Abstract
Several candidate genes have been proposed as potential biomarkers for altered pharmacodynamics or pharmacokinetics of immunosuppressive drugs. However, there is usually only limited clinical evidence substantiating the implementation of biomarkers into clinical practice. Testing for thiopurine-S-methyltransferase polymorphisms has been put into routine clinical use quite widely, while the other pharmacogenetic tests are much less frequently used. Relatively good evidence appeared for tacrolimus-related biomarkers; thus, their utilization may be envisaged in the near future. Although the biomarkers related to mycophenolate, sirolimus or other drugs in the therapeutic class may be promising, further research is necessary to provide more robust evidence. The present review focuses on immunosuppressive drugs, excluding biological treatment.
Acknowledgement
Christopher Edward Montoni is acknowledged for editing the manuscript for English language.
Financial & competing interests disclosure
The authors were supported by Charles University Project PRVOUK P25/LF1/2. The authors have no other relevant affiliations or financial involvement with any organization or entity with a financial interest in or financial conflict with the subject matter or materials discussed in the manuscript apart from those disclosed.
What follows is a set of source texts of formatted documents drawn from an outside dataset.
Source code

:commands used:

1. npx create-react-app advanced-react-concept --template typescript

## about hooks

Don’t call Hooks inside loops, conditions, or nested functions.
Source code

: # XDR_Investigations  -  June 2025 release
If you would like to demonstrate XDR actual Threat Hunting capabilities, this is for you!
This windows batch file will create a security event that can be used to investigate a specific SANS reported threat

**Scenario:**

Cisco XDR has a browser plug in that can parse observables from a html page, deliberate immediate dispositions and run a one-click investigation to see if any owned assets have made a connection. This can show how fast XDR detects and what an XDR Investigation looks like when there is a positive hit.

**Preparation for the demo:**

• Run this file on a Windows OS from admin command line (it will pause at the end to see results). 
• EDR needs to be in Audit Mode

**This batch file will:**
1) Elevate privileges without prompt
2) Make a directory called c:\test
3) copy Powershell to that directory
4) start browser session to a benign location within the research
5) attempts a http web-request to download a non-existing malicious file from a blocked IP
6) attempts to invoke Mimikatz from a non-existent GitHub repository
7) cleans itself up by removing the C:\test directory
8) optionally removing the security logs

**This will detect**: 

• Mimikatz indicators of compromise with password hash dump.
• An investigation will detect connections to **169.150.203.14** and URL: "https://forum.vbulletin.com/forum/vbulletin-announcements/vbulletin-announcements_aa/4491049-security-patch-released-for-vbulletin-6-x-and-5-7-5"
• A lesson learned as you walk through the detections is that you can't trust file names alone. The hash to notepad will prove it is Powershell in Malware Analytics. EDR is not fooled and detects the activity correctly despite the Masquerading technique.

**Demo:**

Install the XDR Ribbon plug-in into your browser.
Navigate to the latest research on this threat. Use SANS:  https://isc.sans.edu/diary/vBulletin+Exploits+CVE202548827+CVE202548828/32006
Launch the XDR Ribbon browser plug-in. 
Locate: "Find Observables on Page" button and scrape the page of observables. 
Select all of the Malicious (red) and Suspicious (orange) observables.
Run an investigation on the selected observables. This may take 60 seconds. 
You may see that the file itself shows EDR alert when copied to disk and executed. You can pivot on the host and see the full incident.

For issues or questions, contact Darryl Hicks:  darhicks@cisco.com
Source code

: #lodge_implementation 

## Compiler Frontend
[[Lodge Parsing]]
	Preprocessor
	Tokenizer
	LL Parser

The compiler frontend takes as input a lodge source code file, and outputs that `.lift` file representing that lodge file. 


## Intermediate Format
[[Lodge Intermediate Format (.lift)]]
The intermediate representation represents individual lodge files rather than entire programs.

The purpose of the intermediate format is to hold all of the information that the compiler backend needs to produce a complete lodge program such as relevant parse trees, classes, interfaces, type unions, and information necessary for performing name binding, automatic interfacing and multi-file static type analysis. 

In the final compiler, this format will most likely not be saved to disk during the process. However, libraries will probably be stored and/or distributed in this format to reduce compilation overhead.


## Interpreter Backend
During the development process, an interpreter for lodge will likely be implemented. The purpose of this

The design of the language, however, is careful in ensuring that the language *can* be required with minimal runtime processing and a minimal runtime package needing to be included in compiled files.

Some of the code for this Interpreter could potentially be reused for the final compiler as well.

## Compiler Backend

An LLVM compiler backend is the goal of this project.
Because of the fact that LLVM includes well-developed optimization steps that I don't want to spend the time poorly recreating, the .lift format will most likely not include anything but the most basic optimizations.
No writing assistance was utilized in the production of this manuscript.
Pharmacogenetics of immunosuppressant drugs has identified a number of candidate predictive biomarkers, most of which, however, need further validation.
Multiple gene biomarkers are likely to become prevalent in the future.
Major regulatory agencies have taken several steps toward the implementation of pharmacogenetics during drug development and use.
Pharmacogenetics of immunosuppressant drugs is, nevertheless, a promising tool that has the potential to become an additional step prior to routinely conducted measures to optimize therapy, which nowadays consists mainly of therapeutic drug monitoring.